- _What the exercise asks_: Work out how many lines of the listing below mention the word "begin", and give only that figure.

------------------------------------------------------------

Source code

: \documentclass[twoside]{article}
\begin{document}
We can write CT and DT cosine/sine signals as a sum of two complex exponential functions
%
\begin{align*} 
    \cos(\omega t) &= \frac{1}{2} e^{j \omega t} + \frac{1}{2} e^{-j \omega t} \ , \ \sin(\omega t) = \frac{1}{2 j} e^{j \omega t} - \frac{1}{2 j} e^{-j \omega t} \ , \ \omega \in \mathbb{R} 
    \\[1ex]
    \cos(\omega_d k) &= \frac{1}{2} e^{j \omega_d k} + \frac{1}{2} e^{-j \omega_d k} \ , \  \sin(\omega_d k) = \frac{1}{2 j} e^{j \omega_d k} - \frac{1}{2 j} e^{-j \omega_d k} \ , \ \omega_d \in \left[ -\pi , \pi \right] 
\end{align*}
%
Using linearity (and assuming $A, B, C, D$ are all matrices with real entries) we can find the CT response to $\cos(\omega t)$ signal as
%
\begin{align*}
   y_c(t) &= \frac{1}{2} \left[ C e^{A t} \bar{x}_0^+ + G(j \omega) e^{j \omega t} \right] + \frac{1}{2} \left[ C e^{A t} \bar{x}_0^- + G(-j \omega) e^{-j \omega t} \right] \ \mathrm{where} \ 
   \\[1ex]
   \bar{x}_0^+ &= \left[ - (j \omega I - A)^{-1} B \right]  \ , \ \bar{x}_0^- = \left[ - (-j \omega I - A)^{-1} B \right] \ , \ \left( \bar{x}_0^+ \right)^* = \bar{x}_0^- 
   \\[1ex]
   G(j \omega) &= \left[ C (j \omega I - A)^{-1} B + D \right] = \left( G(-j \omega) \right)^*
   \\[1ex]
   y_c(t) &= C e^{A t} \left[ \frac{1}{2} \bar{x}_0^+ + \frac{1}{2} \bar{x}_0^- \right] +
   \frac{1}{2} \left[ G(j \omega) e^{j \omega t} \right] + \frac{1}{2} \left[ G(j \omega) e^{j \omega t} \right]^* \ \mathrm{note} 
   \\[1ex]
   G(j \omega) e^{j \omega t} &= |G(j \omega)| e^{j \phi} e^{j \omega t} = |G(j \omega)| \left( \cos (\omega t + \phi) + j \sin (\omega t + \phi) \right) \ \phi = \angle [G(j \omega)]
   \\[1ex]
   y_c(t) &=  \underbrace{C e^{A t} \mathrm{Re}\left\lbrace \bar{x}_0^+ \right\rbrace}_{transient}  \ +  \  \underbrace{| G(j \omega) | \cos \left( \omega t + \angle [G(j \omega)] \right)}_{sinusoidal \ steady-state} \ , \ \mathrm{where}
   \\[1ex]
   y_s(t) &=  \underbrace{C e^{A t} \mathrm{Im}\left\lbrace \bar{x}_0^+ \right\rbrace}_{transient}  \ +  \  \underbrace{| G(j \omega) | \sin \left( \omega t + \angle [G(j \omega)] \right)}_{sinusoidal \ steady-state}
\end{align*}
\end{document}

------------------------------------------------------------

- _Response area_: 3